> _What is needed_
Write each entry down again precisely, skipping nothing.

(Stored data)
══════════

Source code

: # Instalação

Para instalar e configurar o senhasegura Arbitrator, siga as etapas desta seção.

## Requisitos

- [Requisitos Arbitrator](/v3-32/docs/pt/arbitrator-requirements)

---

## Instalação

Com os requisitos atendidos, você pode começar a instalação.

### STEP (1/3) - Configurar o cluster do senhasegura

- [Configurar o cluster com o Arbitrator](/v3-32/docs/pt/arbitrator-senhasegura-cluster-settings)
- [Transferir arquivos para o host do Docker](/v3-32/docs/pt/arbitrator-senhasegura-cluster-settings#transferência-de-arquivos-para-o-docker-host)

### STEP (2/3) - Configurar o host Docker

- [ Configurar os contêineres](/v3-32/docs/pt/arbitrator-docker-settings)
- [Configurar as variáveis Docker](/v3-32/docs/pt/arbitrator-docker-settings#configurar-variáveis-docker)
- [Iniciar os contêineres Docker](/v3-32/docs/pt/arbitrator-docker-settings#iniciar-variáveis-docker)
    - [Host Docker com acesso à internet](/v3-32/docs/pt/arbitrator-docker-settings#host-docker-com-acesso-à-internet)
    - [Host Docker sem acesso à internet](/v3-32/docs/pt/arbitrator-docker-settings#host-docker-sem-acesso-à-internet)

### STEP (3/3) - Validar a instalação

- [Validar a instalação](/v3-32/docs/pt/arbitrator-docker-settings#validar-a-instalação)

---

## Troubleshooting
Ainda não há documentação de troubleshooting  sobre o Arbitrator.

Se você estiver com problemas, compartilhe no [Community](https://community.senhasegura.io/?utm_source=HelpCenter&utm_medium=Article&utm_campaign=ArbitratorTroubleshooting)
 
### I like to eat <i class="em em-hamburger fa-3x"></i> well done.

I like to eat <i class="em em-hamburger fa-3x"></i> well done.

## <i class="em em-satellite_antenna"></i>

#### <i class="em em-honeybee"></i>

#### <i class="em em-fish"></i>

══════════

> _Written response_
Source code

: # Instalação

Para instalar e configurar o senhasegura Arbitrator, siga as etapas desta seção.

## Requisitos

- [Requisitos Arbitrator](/v3-32/docs/pt/arbitrator-requirements)

---

## Instalação

Com os requisitos atendidos, você pode começar a instalação.

### STEP (1/3) - Configurar o cluster do senhasegura

- [Configurar o cluster com o Arbitrator](/v3-32/docs/pt/arbitrator-senhasegura-cluster-settings)
- [Transferir arquivos para o host do Docker](/v3-32/docs/pt/arbitrator-senhasegura-cluster-settings#transferência-de-arquivos-para-o-docker-host)

### STEP (2/3) - Configurar o host Docker

- [ Configurar os contêineres](/v3-32/docs/pt/arbitrator-docker-settings)
- [Configurar as variáveis Docker](/v3-32/docs/pt/arbitrator-docker-settings#configurar-variáveis-docker)
- [Iniciar os contêineres Docker](/v3-32/docs/pt/arbitrator-docker-settings#iniciar-variáveis-docker)
    - [Host Docker com acesso à internet](/v3-32/docs/pt/arbitrator-docker-settings#host-docker-com-acesso-à-internet)
    - [Host Docker sem acesso à internet](/v3-32/docs/pt/arbitrator-docker-settings#host-docker-sem-acesso-à-internet)

### STEP (3/3) - Validar a instalação

- [Validar a instalação](/v3-32/docs/pt/arbitrator-docker-settings#validar-a-instalação)

---

## Troubleshooting
Ainda não há documentação de troubleshooting  sobre o Arbitrator.

Se você estiver com problemas, compartilhe no [Community](https://community.senhasegura.io/?utm_source=HelpCenter&utm_medium=Article&utm_campaign=ArbitratorTroubleshooting)
 
### I like to eat <i class="em em-hamburger fa-3x"></i> well done.

I like to eat <i class="em em-hamburger fa-3x"></i> well done.

## <i class="em em-satellite_antenna"></i>

#### <i class="em em-honeybee"></i>

#### <i class="em em-fish"></i>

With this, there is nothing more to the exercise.